#### EXERCISE REQUIREMENTS:
Collect every line in the records below that contains the word "Monitoring".

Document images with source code
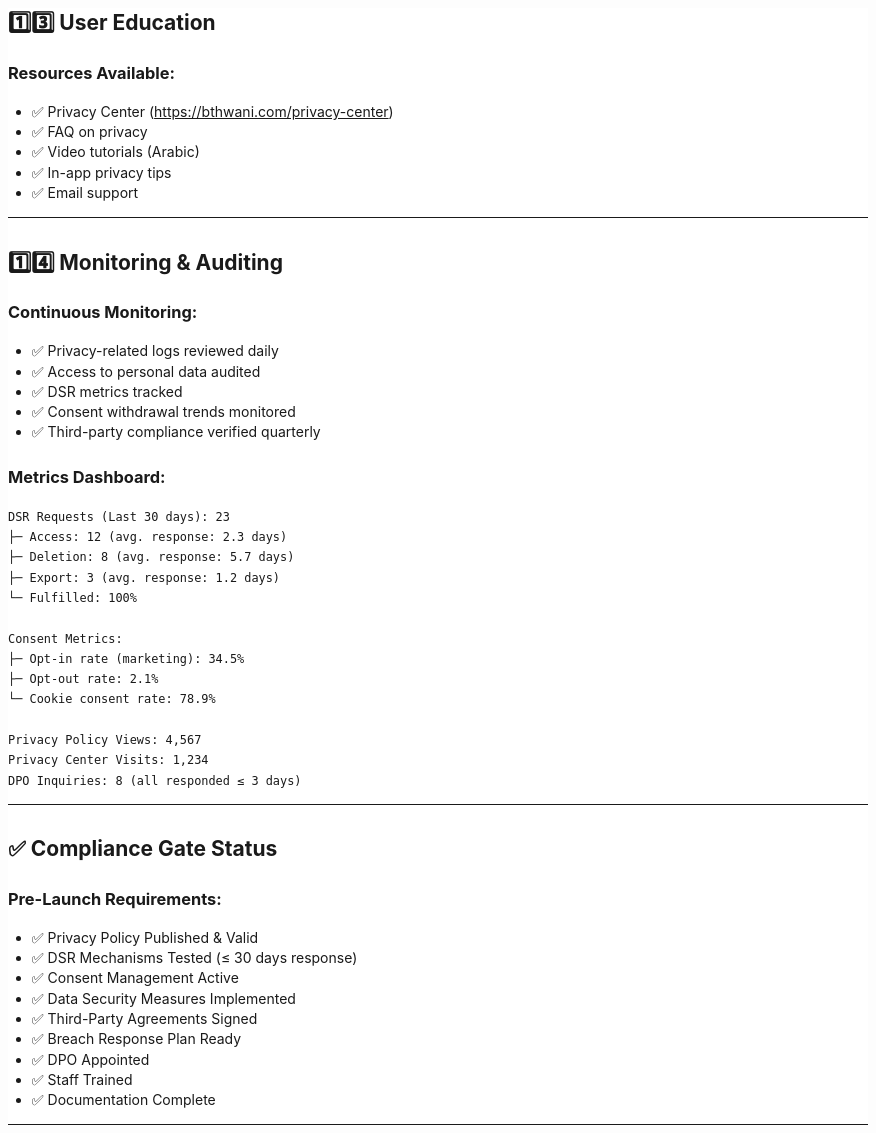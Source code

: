 
## 1️⃣3️⃣ User Education

### Resources Available:
- ✅ Privacy Center (https://bthwani.com/privacy-center)
- ✅ FAQ on privacy
- ✅ Video tutorials (Arabic)
- ✅ In-app privacy tips
- ✅ Email support

---

## 1️⃣4️⃣ Monitoring & Auditing

### Continuous Monitoring:
- ✅ Privacy-related logs reviewed daily
- ✅ Access to personal data audited
- ✅ DSR metrics tracked
- ✅ Consent withdrawal trends monitored
- ✅ Third-party compliance verified quarterly

### Metrics Dashboard:
```
DSR Requests (Last 30 days): 23
├─ Access: 12 (avg. response: 2.3 days)
├─ Deletion: 8 (avg. response: 5.7 days)
├─ Export: 3 (avg. response: 1.2 days)
└─ Fulfilled: 100%

Consent Metrics:
├─ Opt-in rate (marketing): 34.5%
├─ Opt-out rate: 2.1%
└─ Cookie consent rate: 78.9%

Privacy Policy Views: 4,567
Privacy Center Visits: 1,234
DPO Inquiries: 8 (all responded ≤ 3 days)
```

---

## ✅ Compliance Gate Status

### Pre-Launch Requirements:
- ✅ Privacy Policy Published & Valid
- ✅ DSR Mechanisms Tested (≤ 30 days response)
- ✅ Consent Management Active
- ✅ Data Security Measures Implemented
- ✅ Third-Party Agreements Signed
- ✅ Breach Response Plan Ready
- ✅ DPO Appointed
- ✅ Staff Trained
- ✅ Documentation Complete

---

#### RESPONSE BELOW:
## 1️⃣4️⃣ Monitoring & Auditing
### Continuous Monitoring:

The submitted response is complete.